- [Exercise description]
Read through the lines below for the string "adjacent" and copy each one that has it.

- [Saved entries]
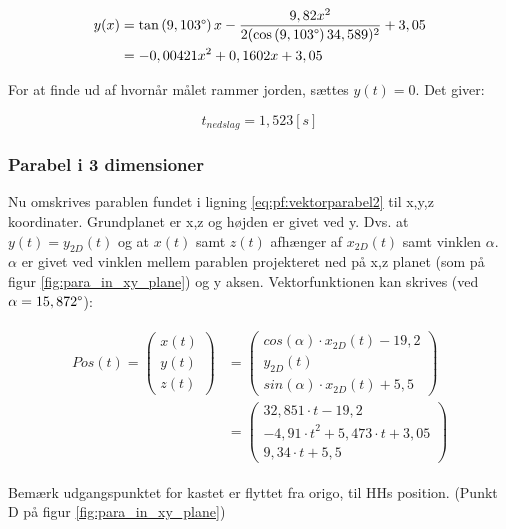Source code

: \begin{align}
\begin{split}
y(x) &= \tan \left(9,103 \degree \right) x - \frac{9,82x^2}{2(\cos \left(9,103 \degree \right) 34,589)^2} + 3,05 \\
&= - 0,00421 x^2 + 0,1602 x  + 3,05
\label{eq:pf:y(x)3}
\end{split}
\end{align}

For at finde ud af hvornår målet rammer jorden, sættes \(y(t) = 0\). Det giver:

\begin{equation}
t_{nedslag} = 1,523 [s]
\label{eq:pf:nedslagstid}
\end{equation}

\subsubsection{Parabel i 3 dimensioner}
\label{subsubsec:para}
Nu omskrives parablen fundet i ligning \ref{eq:pf:vektorparabel2} til x,y,z koordinater. 
Grundplanet er x,z og højden er givet ved y. Dvs. at \(y(t) = y_{2D}(t)\) og at \(x(t)\) samt \(z(t)\) afhænger af \(x_{2D}(t)\) samt vinklen \(\alpha\). 
\(\alpha\) er givet ved vinklen mellem parablen projekteret ned på x,z planet (som på figur \ref{fig:para_in_xy_plane}) og y aksen. 
Vektorfunktionen kan skrives (ved \(\alpha = 15,872 \degree\)): 

\begin{align}
\begin{split}
Pos\left( t \right) = \left( \begin{matrix} x\left( t \right)  \\ y\left( t \right)  \\ z\left( t \right)  \end{matrix} \right) &=\left( \begin{matrix} cos\left( \alpha  \right) \cdot { x }_{ 2D }\left( t \right) -19,2 \\ { y }_{ 2D }\left( t \right)  \\ sin\left( \alpha  \right) \cdot { x }_{ 2D }\left( t \right) +5,5 \end{matrix} \right) 
\\
&= \left( \begin{matrix} 32,851\cdot t-19,2 \\ -{ 4,91\cdot t }^{ 2 }+5,473\cdot t+3,05 \\ 9,34\cdot t+5,5 \end{matrix} \right) 
\label{eq:pf:vektorparabel3d}
\end{split}
\end{align}





Bemærk udgangspunktet for kastet er flyttet fra origo, til HHs position. (Punkt D på figur \ref{fig:para_in_xy_plane})
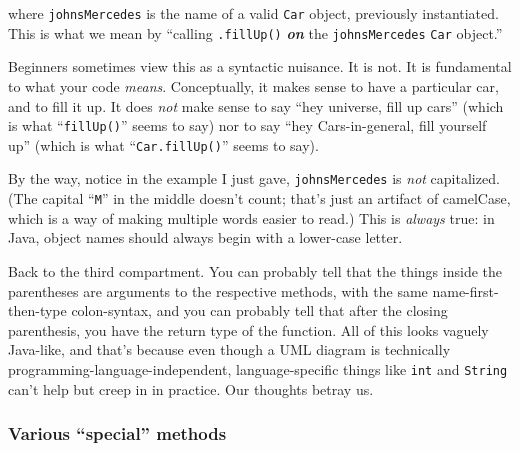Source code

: 
where \texttt{johnsMercedes} is the name of a valid \texttt{Car} object,
previously instantiated. This is what we mean by ``calling \texttt{.fillUp()}
\textit{\textbf{on}} the \texttt{johnsMercedes} \texttt{Car} object.''

Beginners sometimes view this as a syntactic nuisance. It is not. It is
fundamental to what your code \textit{means}. Conceptually, it makes sense to
have a particular car, and to fill it up. It does \textit{not} make sense to
say ``hey universe, fill up cars'' (which is what ``\texttt{fillUp()}'' seems to
say) nor to say ``hey Cars-in-general, fill yourself up'' (which is what
``\texttt{Car.fillUp()}'' seems to say).

By the way, notice in the example I just gave, \texttt{johnsMercedes} is
\textit{not} capitalized. (The capital ``\texttt{M}'' in the middle doesn't
count; that's just an artifact of camelCase, which is a way of making multiple
words easier to read.) This is \textit{always} true: in Java, object names
should always begin with a lower-case letter.

Back to the third compartment. You can probably tell that the things inside the
parentheses are arguments to the respective methods, with the same
name-first-then-type colon-syntax, and you can probably tell that after the
closing parenthesis, you have the return type of the function. All of this
looks vaguely Java-like, and that's because even though a UML diagram is
technically programming-language-independent, language-specific things like
\texttt{int} and \texttt{String} can't help but creep in in practice. Our
thoughts betray us.

\subsubsection{Various ``special'' methods}
\label{page:instantiateConstructor}

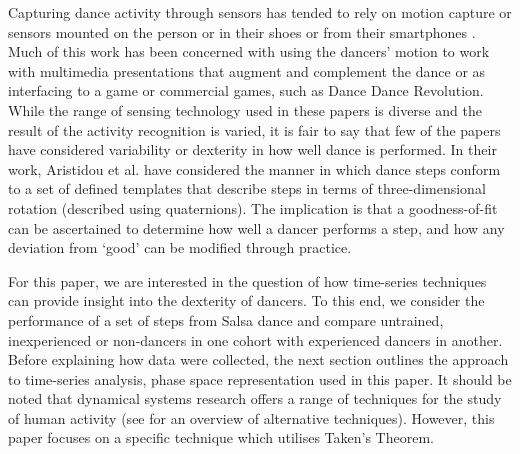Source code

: \documentclass{sigchi}
\begin{document}
Capturing dance activity through sensors has tended to rely on motion capture 
\cite{Alexiadis2014} %
or sensors mounted on the person \cite{Lynch2005} %
or in their shoes \cite{Paradiso1997} %
or from their smartphones  \cite{Wei2014}. %
Much of this work has been concerned with using the dancers’ motion to work with 
multimedia presentations that augment and complement the dance \cite{Griffith1998, Park2006}
or as interfacing to a game \cite{Chu2012} %
or commercial games, such as Dance Dance Revolution.  
While the range of sensing technology used in these papers is diverse and the result of the activity 
recognition is varied, it is fair to say that few of the papers have considered 
variability or dexterity in how well dance is performed. 
In their work, Aristidou et al. \cite{Aristidou2014} %
have considered the manner in which dance steps conform to a set of defined 
templates that describe steps in terms of three-dimensional rotation (described using quaternions).  
The implication is that a goodness-of-fit can be ascertained to determine how well a dancer performs a step, 
and how any deviation from ‘good’ can be modified through practice. 


For this paper, we are interested in the question of how time-series techniques can provide insight into 
the dexterity of dancers. To this end, we consider the performance of a set of steps from Salsa dance and 
compare untrained, inexperienced or non-dancers in one cohort with experienced dancers in another. 
Before explaining how data were collected, the next section outlines the approach to time-series analysis,
phase space representation used in this paper. 
It should be noted that dynamical systems research offers a range of techniques for the study of human activity 
(see \cite{Guastello2011} for an overview of alternative techniques). 
However, this paper focuses on a specific technique which utilises Taken's Theorem.
\end{document}
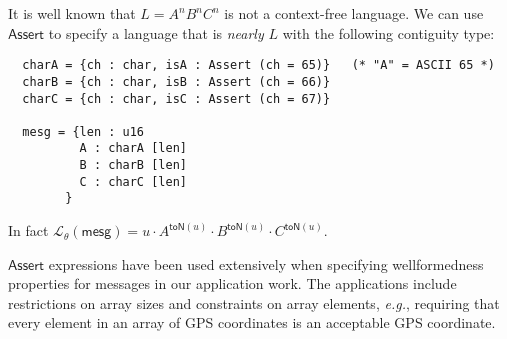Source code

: \documentclass[a4paper,UKenglish,cleveref, autoref, thm-restate]{lipics-v2021}
\newcommand{\eg}{\textit{e.g.}}
\newcommand{\konst}[1]{\ensuremath{\mathsf{#1}}}
\newcommand{\LangTheta}[1]{\ensuremath{{\mathcal L}_{\theta}({#1})}}
\begin{document}
\begin{example}[$A^n B^n C^n$]

It is well known that $L = A^n B^n C^n$ is not a context-free
language. We can use \konst{Assert} to specify a language that is
\emph{nearly} $L$ with the following contiguity type:
%
{\small
\begin{verbatim}
  charA = {ch : char, isA : Assert (ch = 65)}   (* "A" = ASCII 65 *)
  charB = {ch : char, isB : Assert (ch = 66)}
  charC = {ch : char, isC : Assert (ch = 67)}

  mesg = {len : u16
          A : charA [len]
          B : charB [len]
          C : charC [len]
        }
\end{verbatim}
}
\noindent In fact $\LangTheta{\konst{mesg}} = u \cdot A^{\konst{toN}(u)} \cdot
B^{\konst{toN}(u)} \cdot C^{\konst{toN}(u)}$.
\end{example}



\noindent \konst{Assert} expressions have been used extensively when
specifying wellformedness properties for messages in our application
work. The applications include restrictions on array sizes and
constraints on array elements, \eg, requiring that every element in an
array of GPS coordinates is an acceptable GPS coordinate.
\end{document}
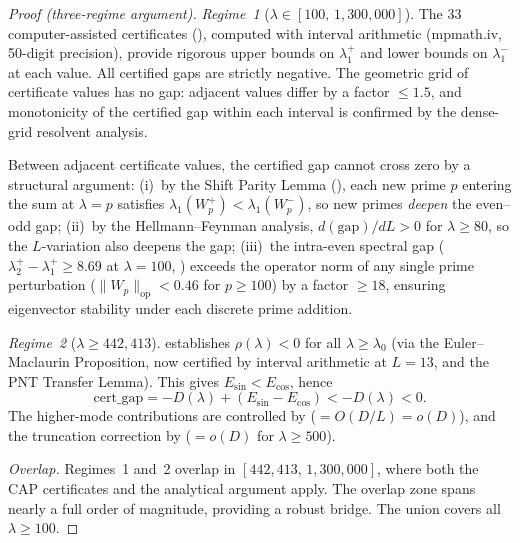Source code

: \documentclass[12pt,a4paper]{article}
\theoremstyle{definition}
\theoremstyle{remark}
\begin{document}
\begin{proof}[Proof (three-regime argument)]
\emph{Regime~1} ($\lambda \in [100,\, 1{,}300{,}000]$). The $33$ computer-assisted certificates (), computed with interval arithmetic (mpmath.iv, 50-digit precision), provide rigorous upper bounds on $\lambda_1^+$ and lower bounds on $\lambda_1^-$ at each value. All certified gaps are strictly negative. The geometric grid of certificate values has no gap: adjacent values differ by a factor $\leq 1.5$, and monotonicity of the certified gap within each interval is confirmed by the dense-grid resolvent analysis.

Between adjacent certificate values, the certified gap cannot cross zero by a structural argument: (i)~by the Shift Parity Lemma (), each new prime $p$ entering the sum at $\lambda = p$ satisfies $\lambda_1(W_p^+) < \lambda_1(W_p^-)$, so new primes \emph{deepen} the even--odd gap; (ii)~by the Hellmann--Feynman analysis, $d(\mathrm{gap})/dL > 0$ for $\lambda \geq 80$, so the $L$-variation also deepens the gap; (iii)~the intra-even spectral gap ($\lambda_2^+ - \lambda_1^+ \geq 8.69$ at $\lambda = 100$, ) exceeds the operator norm of any single prime perturbation ($\|W_p\|_{\mathrm{op}} < 0.46$ for $p \geq 100$) by a factor $\geq 18$, ensuring eigenvector stability under each discrete prime addition.

\emph{Regime~2} ($\lambda \geq 442{,}413$).  establishes $\rho(\lambda) < 0$ for all $\lambda \geq \lambda_0$ (via the Euler--Maclaurin Proposition, now certified by interval arithmetic at $L = 13$, and the PNT Transfer Lemma). This gives $E_{\sin} < E_{\cos}$, hence
\[
  \mathrm{cert\_gap} = -D(\lambda) + (E_{\sin} - E_{\cos}) < -D(\lambda) < 0.
\]
The higher-mode contributions are controlled by  ($= O(D/L) = o(D)$), and the truncation correction by  ($= o(D)$ for $\lambda \geq 500$).

\emph{Overlap.} Regimes~1 and~2 overlap in $[442{,}413,\, 1{,}300{,}000]$, where both the CAP certificates and the analytical argument apply. The overlap zone spans nearly a full order of magnitude, providing a robust bridge. The union covers all $\lambda \geq 100$.
\end{proof}
\end{document}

- [Expected output]
\emph{Regime~1} ($\lambda \in [100,\, 1{,}300{,}000]$). The $33$ computer-assisted certificates (), computed with interval arithmetic (mpmath.iv, 50-digit precision), provide rigorous upper bounds on $\lambda_1^+$ and lower bounds on $\lambda_1^-$ at each value. All certified gaps are strictly negative. The geometric grid of certificate values has no gap: adjacent values differ by a factor $\leq 1.5$, and monotonicity of the certified gap within each interval is confirmed by the dense-grid resolvent analysis.
Between adjacent certificate values, the certified gap cannot cross zero by a structural argument: (i)~by the Shift Parity Lemma (), each new prime $p$ entering the sum at $\lambda = p$ satisfies $\lambda_1(W_p^+) < \lambda_1(W_p^-)$, so new primes \emph{deepen} the even--odd gap; (ii)~by the Hellmann--Feynman analysis, $d(\mathrm{gap})/dL > 0$ for $\lambda \geq 80$, so the $L$-variation also deepens the gap; (iii)~the intra-even spectral gap ($\lambda_2^+ - \lambda_1^+ \geq 8.69$ at $\lambda = 100$, ) exceeds the operator norm of any single prime perturbation ($\|W_p\|_{\mathrm{op}} < 0.46$ for $p \geq 100$) by a factor $\geq 18$, ensuring eigenvector stability under each discrete prime addition.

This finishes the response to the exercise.